Real life is messy, it causes the way we engage with experiences to change from moment to moment. To evolve things like voice, chat and AI from a siloed world of experimentation to a widely adopted convention that delivers measurable value to users and businesses, conversational experiences have to do more than playback canned responses. They have to enhance our ability to think, perceive and make decisions. To do that, the interfaces — visible and not — will need the ability to understand and respond to the full spectrum of emotions.

Conversational experiences are enabling a more natural way to engage with digital services than point-and-click or swipe-and-tap. Although in the nascent stages, they will drive user’s expectation for a personal and authentic engagement with your brand beyond the mechanical, data-rich but dry self-service interfaces seen today. To make these conversational engagements feel more human — feel more like a collaborator helping us — they need to be augmented with a scaffolding of Emotional Architecture.

Today, most experiments with AI are driven by how well an algorithm works or how accurate anticipated recommendations are based only on a sophisticated data profile built from a history of clicks, likes and views. If the data profiles are binary then it’s not surprising that the AI and bot interpreting it looks, feels and sounds binary. It’s this binary = binary equation that leads AI and bots to be unsuccessful, not because they are programed poorly, or that they interpret data the wrong way. It’s because they don’t have the emotional intelligence needed to grasp nuance.

Emotional Architecture layers in the needed nuance that transforms a cold text message into a personal engagement. Emotional Architecture does not replace humans or try to be a human. The best conversational experiences understand when to intelligently help automatically and when to hand off to a real person. At it’s best, it augments the digital experience and strives to make it more adaptable, relatable and natural.

Adaptable:

Connect the context, language and tone to create and deliver a response.

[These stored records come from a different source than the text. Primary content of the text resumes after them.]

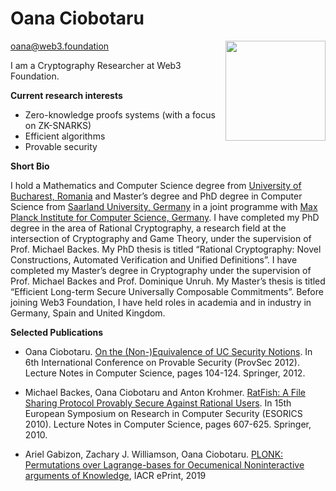 # Oana Ciobotaru

<img align="right" src="https://i.imgur.com/Oq15ipC.jpg" width="160" />

oana@web3.foundation

I am a Cryptography Researcher at Web3 Foundation.

**Current research interests**

* Zero-knowledge proofs systems (with a focus on ZK-SNARKS)
* Efficient algorithms
* Provable security

**Short Bio**

I hold a Mathematics and Computer Science degree from [University of Bucharest, Romania](https://unibuc.ro/?lang=en) and Master’s degree and PhD degree in Computer Science from [Saarland University, Germany](https://saarland-informatics-campus.de/en/) in a joint programme with [Max Planck Institute for Computer Science, Germany](https://www.mpi-inf.mpg.de/home). I have completed my PhD degree in the area of Rational Cryptography, a research field at the intersection of Cryptography and Game Theory, under the supervision of Prof. Michael Backes.  My PhD thesis is titled “Rational Cryptography: Novel Constructions, Automated Verification and Unified Definitions”. I have completed my Master’s degree in Cryptography under the supervision of Prof. Michael Backes and Prof. Dominique Unruh. My Master’s thesis is titled “Efficient Long-term Secure Universally Composable Commitments”. Before joining Web3 Foundation, I have held roles in academia and in industry in Germany, Spain and United Kingdom.

**Selected Publications**

* Oana Ciobotaru. [On the (Non-)Equivalence of UC Security Notions](https://link.springer.com/chapter/10.1007%2F978-3-642-33272-2_8). In 6th International Conference on Provable Security (ProvSec 2012). Lecture Notes in Computer Science, pages 104-124. Springer, 2012.

* Michael Backes, Oana Ciobotaru and Anton Krohmer. [RatFish: A File Sharing Protocol Provably Secure Against Rational Users](https://link.springer.com/chapter/10.1007%2F978-3-642-15497-3_37). In 15th European Symposium on Research in Computer Security (ESORICS 2010). Lecture Notes in Computer Science, pages 607-625. Springer, 2010.

* Ariel Gabizon, Zachary J. Williamson, Oana Ciobotaru. [PLONK: Permutations over Lagrange-bases for Oecumenical Noninteractive arguments of Knowledge](https://eprint.iacr.org/2019/953), IACR ePrint, 2019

Empathy (understanding the experience of another) is critical to a more meaningful engagement and allows responses to follow the fluidity of the conversation.

First step is to gain a baseline. Understand the gaps and how we have to adapt.

Natural:

Create an approachable, shared language to drive consistency at all touchpoints.

Familiarity creates a perception of ease to complete a task regardless of the reality.

Focus on closing the gap between the bot and user through better authenticity.

Relatable:

Establish a sense of trust that helps build a relationship.

Sympathy (a reciprocal relationship between two people) creates a mutual value exchange based on the story arc and learnings of multiple engagements.

Deliver personal conversations that anticipate needs and increase satisfaction.

To inject a layer of emotion into a conversational experience requires a relentless pursuit of simplicity. It’s a deliberate decision to focus on designing moments that digitize the human, face-to-face experience. When done right, simplicity hides the complexity of the business — jargon, processes, organization — from the user and doesn’t make the business needs the users problems.

In the end, designers need to focus on what they know best, emotion & empathy. How do we design solutions that help people make decisions? How do we design experiences that are more natural and intuitive to use when the only interface is text, voice or whatever future interaction it may be?